We can reject the hypothesis that the age does not determine whether the credit is good or not at 95% confidence. In other words, there is evidence that older people have slightly better credit, controlling for the credit amount, and the purpose of the loan.

Problem 2

Plotting the logits

First, let’s add in the ordinal variable

words_to_num <- function(word){
  return(switch(word, "unemployed/ unskilled - non-resident"={1}, "unskilled - resident"={2},  "skilled employee / official"={3}, "management/ self-employed/highly qualified employee/ officer"={4}))
}
german$JobOrdinal <- as.numeric(sapply(german$Job, words_to_num))

To obtain the logits of the probabilities, one possibility is to fit a logistic regression model with a 0 intercept (another possibility is to obtain the probabilities directly.)

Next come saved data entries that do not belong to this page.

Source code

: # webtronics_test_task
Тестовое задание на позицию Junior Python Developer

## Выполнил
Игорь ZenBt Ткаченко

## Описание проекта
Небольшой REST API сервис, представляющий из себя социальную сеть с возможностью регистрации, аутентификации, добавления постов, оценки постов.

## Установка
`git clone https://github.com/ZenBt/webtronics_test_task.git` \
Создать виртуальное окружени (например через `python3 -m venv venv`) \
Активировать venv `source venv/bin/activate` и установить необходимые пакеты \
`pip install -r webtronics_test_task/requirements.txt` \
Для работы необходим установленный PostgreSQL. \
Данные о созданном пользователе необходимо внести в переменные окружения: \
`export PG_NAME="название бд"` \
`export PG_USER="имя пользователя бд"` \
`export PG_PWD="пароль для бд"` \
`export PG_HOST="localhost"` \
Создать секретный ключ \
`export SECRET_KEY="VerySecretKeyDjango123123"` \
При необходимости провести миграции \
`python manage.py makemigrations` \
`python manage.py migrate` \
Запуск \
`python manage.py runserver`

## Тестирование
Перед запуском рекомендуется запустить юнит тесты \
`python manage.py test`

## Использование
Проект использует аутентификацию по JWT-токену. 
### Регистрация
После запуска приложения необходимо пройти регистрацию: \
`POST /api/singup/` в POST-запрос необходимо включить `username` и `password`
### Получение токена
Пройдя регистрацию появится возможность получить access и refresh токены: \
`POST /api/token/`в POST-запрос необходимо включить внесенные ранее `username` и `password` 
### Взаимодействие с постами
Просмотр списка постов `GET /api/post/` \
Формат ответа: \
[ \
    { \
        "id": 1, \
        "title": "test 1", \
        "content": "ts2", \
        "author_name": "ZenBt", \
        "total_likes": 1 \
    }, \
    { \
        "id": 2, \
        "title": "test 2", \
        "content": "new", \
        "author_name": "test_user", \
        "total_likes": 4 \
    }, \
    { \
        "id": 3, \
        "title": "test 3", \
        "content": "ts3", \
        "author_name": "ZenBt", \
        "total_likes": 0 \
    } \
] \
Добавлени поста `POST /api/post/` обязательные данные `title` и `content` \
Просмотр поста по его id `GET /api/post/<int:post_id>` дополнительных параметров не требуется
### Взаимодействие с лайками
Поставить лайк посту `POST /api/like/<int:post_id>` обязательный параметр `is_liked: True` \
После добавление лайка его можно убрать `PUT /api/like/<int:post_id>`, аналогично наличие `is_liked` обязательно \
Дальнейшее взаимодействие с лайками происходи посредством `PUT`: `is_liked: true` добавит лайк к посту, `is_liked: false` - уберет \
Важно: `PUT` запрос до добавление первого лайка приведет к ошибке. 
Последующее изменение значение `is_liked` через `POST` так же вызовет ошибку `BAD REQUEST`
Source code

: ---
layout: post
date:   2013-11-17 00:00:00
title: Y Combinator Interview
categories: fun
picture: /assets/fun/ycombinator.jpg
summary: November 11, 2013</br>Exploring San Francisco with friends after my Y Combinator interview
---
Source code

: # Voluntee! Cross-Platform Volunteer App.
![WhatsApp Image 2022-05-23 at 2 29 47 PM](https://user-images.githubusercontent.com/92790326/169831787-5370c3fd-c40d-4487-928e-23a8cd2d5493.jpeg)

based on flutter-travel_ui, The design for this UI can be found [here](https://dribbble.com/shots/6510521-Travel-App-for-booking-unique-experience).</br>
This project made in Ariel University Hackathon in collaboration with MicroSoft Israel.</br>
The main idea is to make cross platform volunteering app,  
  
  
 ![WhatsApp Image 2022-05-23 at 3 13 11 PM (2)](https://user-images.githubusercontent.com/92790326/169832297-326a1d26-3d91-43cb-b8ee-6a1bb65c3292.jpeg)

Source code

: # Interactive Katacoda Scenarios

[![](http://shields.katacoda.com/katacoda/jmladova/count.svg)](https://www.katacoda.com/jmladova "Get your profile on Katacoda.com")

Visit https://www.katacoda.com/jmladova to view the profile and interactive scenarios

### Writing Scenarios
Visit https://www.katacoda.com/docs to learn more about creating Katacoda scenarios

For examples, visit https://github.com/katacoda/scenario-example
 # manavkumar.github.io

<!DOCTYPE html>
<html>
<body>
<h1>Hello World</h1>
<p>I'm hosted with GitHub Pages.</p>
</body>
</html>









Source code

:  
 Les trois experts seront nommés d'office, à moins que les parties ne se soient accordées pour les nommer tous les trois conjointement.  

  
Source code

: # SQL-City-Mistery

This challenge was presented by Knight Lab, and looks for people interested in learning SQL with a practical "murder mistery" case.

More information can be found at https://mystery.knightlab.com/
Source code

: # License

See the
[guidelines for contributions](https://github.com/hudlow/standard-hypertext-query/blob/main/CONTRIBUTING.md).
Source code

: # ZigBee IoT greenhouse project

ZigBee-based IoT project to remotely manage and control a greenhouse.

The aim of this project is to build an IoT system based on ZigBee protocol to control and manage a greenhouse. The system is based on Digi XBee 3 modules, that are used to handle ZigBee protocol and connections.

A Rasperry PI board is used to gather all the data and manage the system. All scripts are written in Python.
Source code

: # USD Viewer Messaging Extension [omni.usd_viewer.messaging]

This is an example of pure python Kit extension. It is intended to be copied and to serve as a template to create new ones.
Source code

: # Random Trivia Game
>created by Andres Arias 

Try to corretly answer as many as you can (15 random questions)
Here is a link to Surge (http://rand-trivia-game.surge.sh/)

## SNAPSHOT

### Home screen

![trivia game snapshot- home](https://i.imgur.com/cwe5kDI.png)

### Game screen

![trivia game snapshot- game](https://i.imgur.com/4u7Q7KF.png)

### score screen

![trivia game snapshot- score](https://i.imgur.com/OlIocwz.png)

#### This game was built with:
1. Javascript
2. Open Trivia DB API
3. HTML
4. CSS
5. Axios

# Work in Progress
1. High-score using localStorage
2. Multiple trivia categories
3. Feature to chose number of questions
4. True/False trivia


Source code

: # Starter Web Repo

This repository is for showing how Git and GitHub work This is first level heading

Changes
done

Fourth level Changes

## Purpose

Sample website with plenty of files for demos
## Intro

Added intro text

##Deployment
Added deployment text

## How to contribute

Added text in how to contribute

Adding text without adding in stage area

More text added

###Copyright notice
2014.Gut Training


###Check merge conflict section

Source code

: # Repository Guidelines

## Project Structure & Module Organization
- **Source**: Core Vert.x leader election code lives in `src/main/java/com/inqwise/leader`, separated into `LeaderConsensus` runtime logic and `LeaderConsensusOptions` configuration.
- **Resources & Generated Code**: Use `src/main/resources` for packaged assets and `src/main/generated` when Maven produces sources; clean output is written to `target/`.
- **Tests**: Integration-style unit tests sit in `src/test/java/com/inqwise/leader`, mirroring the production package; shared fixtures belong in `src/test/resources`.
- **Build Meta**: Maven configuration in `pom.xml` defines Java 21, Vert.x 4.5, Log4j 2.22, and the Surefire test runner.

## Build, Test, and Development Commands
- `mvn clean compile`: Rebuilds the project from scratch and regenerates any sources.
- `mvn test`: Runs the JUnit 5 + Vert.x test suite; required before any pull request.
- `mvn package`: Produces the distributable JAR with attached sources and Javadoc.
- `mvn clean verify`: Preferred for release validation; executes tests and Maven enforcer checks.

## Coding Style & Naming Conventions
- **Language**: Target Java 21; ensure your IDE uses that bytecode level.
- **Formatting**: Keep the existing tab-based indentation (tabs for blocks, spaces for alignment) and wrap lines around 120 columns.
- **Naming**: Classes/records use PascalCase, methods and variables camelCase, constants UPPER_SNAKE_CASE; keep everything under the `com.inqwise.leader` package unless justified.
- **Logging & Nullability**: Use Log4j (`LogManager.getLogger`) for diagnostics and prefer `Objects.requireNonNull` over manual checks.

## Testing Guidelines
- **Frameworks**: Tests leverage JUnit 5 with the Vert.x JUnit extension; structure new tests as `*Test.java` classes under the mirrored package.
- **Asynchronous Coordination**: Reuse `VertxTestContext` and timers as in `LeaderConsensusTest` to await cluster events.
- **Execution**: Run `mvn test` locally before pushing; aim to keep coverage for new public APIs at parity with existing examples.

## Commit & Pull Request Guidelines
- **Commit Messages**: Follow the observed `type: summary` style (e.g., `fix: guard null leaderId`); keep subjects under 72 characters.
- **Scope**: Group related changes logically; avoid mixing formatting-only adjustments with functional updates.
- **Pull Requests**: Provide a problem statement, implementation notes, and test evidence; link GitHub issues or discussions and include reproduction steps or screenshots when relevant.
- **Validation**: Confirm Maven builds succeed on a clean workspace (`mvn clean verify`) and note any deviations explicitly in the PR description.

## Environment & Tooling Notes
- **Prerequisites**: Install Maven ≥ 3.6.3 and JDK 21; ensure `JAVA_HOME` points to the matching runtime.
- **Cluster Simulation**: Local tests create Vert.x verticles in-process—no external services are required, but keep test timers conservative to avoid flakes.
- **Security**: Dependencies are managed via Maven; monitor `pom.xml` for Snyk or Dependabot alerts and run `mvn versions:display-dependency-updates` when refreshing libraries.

cleanup_name <- function(s){
  return(gsub(" ", "", gsub("Job", "", strsplit(s, "/")[[1]][1])))
}

fit.job.categ <- glm(GoodCredit~0+Job, family=binomial, data=german)
categ.coefs <- as.data.frame(summary(fit.job.categ)$coefficients)
rownames(categ.coefs) <- as.character(lapply(rownames(categ.coefs), cleanup_name))


orig_order <- c("unemployed", "unskilled-resident", "skilledemployee", "management")

categ.coefs$job.category <- factor(rownames(categ.coefs), levels=orig_order)
categ.coefs["Logit"] <- categ.coefs["Estimate"]

ggplot(categ.coefs, aes(x = job.category, y = Logit)) +  
  geom_errorbar(aes(ymin=Estimate-`Std. Error`, ymax=Estimate+`Std. Error`))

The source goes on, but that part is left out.